Math anxiety, the fear of math. It is real. Many adults and so many students struggle with math anxiety. As a career and technical education (CTE) teacher, I am in a unique position to approach “math instruction” from a low stakes angle with students. In fact, often when students are creating their quilts, they do not even realize that they are doing complex math skills.

The question I wanted to explore for module 3 was: How might atypical, surprising, and unplugged computational thinking exercises be an inclusive way to engage all of my students in this type of problem solving? This fits in with the International Society for Technology in Education (ISTE) standard 1.5 – Computational Thinker. Specifically, standards 1.5c – “Students break problems into component parts, extract key information, and develop descriptive models to understand complex systems or facilitate problem solving,” and 1.5d – “students understand how automation works and use algorithmic thinking to develop a sequence of steps to create and test automated solutions” (ISTE, n.d.).

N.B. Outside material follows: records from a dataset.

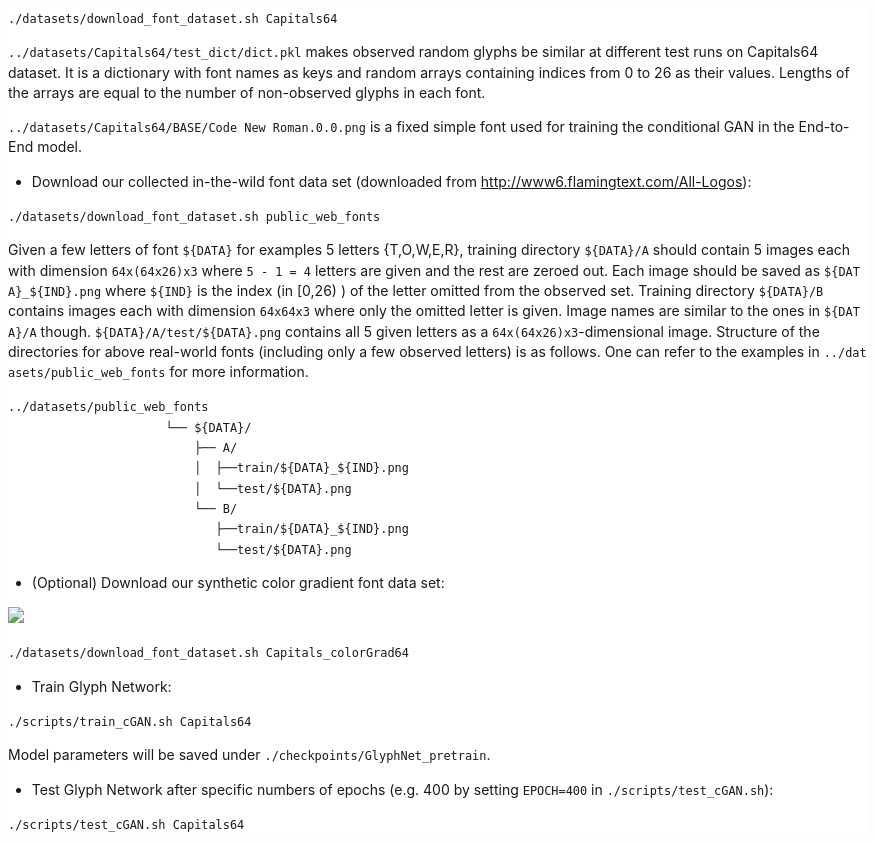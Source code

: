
 ```bash
./datasets/download_font_dataset.sh Capitals64
```

```../datasets/Capitals64/test_dict/dict.pkl``` makes observed random glyphs be similar at different test runs on Capitals64 dataset. It is a dictionary with font names as keys and random arrays containing indices from 0 to 26 as their values. Lengths of the arrays are equal to the number of non-observed glyphs in each font.

```../datasets/Capitals64/BASE/Code New Roman.0.0.png``` is a fixed simple font used for training the conditional GAN in the End-to-End model.


- Download our collected in-the-wild font data set (downloaded from http://www6.flamingtext.com/All-Logos):

```bash
./datasets/download_font_dataset.sh public_web_fonts
```
Given a few letters of font ```${DATA}``` for examples 5 letters {T,O,W,E,R}, training directory ```${DATA}/A``` should contain 5 images each with dimension ```64x(64x26)x3``` where ```5 - 1 = 4``` letters are given and the rest are zeroed out. Each image should be saved as ```${DATA}_${IND}.png``` where ```${IND}``` is the index (in [0,26) ) of the letter omitted from the observed set. Training directory ```${DATA}/B``` contains images each with dimension ```64x64x3``` where only the omitted letter is given. Image names are similar to the ones in ```${DATA}/A``` though. ```${DATA}/A/test/${DATA}.png``` contains all 5 given letters as a ```64x(64x26)x3```-dimensional image. Structure of the directories for above real-world fonts (including only a few observed letters) is as follows.  One can refer to the examples in ```../datasets/public_web_fonts``` for more information.

```
../datasets/public_web_fonts
                      └── ${DATA}/
                          ├── A/
                          │  ├──train/${DATA}_${IND}.png
                          │  └──test/${DATA}.png
                          └── B/
                             ├──train/${DATA}_${IND}.png
                             └──test/${DATA}.png
```

- (Optional) Download our synthetic color gradient font data set:
<img src="https://people.eecs.berkeley.edu/~sazadi/MCGAN/datasets/github_color.png" width="90%"/>

```bash
./datasets/download_font_dataset.sh Capitals_colorGrad64
```


- Train Glyph Network:

```bash
./scripts/train_cGAN.sh Capitals64
```

Model parameters will be saved under ```./checkpoints/GlyphNet_pretrain```. 

- Test Glyph Network after specific numbers of epochs (e.g. 400 by setting ```EPOCH=400``` in ```./scripts/test_cGAN.sh```):
```bash
./scripts/test_cGAN.sh Capitals64
```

According to the University of Canterbury, New Zealand, unplugged lessons in computational thinking can be broken down into 5 simple steps. These steps are: describe a problem, identify important details needed to solve, break the problem down into smaller steps, use the steps to create a process (algorithm) that “solves” the problems and then evaluate the process (CS Unplugged, n.d.). What I like about these steps is that they directly relate to designing a quilt:

**Step 1: describe a problem**. In the case of quilting – draw a design you would like to make. Oftentimes students will draw blocks or shapes they are already familiar with, using graph paper.

**Step 2: identify important details. **How many different colors do you need, what types of shapes are in the pattern, etc.?

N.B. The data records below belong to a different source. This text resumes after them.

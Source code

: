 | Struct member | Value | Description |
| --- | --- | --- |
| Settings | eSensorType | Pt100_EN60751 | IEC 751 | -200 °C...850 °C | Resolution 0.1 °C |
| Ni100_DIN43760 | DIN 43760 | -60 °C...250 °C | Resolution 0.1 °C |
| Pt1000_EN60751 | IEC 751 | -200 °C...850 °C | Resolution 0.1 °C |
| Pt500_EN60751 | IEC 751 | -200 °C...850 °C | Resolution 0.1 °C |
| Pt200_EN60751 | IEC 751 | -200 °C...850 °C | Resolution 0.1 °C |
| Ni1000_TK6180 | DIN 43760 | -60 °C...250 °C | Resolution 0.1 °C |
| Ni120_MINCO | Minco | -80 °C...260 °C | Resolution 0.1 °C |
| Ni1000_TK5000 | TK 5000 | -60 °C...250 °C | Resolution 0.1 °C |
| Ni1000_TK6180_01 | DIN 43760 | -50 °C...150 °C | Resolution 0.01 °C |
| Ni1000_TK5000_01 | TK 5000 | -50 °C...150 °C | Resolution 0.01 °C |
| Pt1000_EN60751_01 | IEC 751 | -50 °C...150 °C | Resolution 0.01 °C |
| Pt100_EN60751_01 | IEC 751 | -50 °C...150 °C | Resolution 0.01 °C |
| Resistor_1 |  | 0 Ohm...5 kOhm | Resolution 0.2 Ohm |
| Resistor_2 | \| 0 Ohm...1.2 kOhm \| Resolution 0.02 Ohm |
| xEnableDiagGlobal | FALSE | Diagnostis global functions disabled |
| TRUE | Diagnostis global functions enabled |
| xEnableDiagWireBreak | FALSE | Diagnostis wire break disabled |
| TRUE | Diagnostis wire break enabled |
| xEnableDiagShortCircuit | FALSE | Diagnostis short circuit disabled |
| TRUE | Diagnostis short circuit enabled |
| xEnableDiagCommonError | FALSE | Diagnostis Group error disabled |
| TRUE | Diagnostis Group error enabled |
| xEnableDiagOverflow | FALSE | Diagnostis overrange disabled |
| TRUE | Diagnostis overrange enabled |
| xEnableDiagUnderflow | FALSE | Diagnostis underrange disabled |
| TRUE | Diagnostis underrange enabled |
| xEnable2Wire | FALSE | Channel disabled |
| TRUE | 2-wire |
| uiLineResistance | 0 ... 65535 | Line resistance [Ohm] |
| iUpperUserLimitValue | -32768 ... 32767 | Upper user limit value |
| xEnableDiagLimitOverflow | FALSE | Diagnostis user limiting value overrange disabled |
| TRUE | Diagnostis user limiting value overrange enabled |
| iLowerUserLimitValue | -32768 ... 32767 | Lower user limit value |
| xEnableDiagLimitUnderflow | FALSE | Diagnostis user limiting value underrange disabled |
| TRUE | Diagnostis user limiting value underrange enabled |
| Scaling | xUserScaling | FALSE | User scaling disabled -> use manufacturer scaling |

**Step 3: break the problem into smaller steps**. Using the formula that 1 square equals 1 inch, students begin to count the squares and figure out how many of each shape and size they will need.

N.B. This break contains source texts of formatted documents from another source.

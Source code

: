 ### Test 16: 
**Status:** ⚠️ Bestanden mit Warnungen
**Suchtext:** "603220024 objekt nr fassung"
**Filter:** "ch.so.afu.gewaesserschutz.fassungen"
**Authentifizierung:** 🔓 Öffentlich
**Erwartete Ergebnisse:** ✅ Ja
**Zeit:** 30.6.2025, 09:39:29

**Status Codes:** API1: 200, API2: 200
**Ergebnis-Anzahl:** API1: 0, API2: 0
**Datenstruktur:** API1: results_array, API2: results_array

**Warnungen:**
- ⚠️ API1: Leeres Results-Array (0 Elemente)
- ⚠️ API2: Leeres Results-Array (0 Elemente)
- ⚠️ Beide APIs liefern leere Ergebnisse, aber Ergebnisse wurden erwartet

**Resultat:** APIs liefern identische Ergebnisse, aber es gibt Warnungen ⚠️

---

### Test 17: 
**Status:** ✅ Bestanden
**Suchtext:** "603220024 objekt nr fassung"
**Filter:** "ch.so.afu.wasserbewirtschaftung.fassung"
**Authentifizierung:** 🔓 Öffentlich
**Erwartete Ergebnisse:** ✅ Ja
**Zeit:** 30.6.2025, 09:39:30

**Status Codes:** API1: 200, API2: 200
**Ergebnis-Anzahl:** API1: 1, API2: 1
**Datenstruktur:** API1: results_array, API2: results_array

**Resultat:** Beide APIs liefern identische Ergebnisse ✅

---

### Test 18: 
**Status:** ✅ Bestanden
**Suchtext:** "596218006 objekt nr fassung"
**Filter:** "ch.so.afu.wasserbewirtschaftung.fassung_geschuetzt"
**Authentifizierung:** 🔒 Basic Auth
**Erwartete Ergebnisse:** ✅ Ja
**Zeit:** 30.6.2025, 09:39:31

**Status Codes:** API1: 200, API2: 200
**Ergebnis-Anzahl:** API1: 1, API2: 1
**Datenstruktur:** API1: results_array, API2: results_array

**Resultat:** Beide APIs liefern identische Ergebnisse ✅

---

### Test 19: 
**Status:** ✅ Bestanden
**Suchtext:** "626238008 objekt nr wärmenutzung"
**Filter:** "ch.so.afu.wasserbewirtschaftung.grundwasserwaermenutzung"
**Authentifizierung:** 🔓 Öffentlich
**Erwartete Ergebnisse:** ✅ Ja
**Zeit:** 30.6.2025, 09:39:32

**Step 4: write the algorithm.** Once all information has been gathered, students begin to write a pattern (algorithm) for how to physically create the block/quilt.

**Step 5: evaluate the process**. After writing down the steps in the pattern, evaluate the process by following the pattern, step by step to see if the pattern can be recreated using fabric or construction paper. As with any design process, if the pattern/algorithm cannot be accurately replicated, then return to step 4 and work out the kinks.

I am not the first teacher to think of using quilts to teach computational thinking skills. In fact, I have found articles from thirty years ago of teachers using quilting to teach multiple mathematical concepts. According to Paznokas, quilts can be used to teach about culture and multiple mathematical concepts including: symmetry, ratios, economics – cost of making a quilt, tessellations, fractions, and geometry (2003). Many teachers begin teaching quilting by using tangrams and tessellations. Code.org has many computer science fundamentals lessons available in an unplugged format. My favorite is tessellations and tangrams. The reason I like tangrams for teaching quilting and computational thinking is because the student is given a group of shapes and asked to arrange those shapes into larger more complex shapes, this is the basis for all quilt designs. Students are designing a quilt without realizing they are.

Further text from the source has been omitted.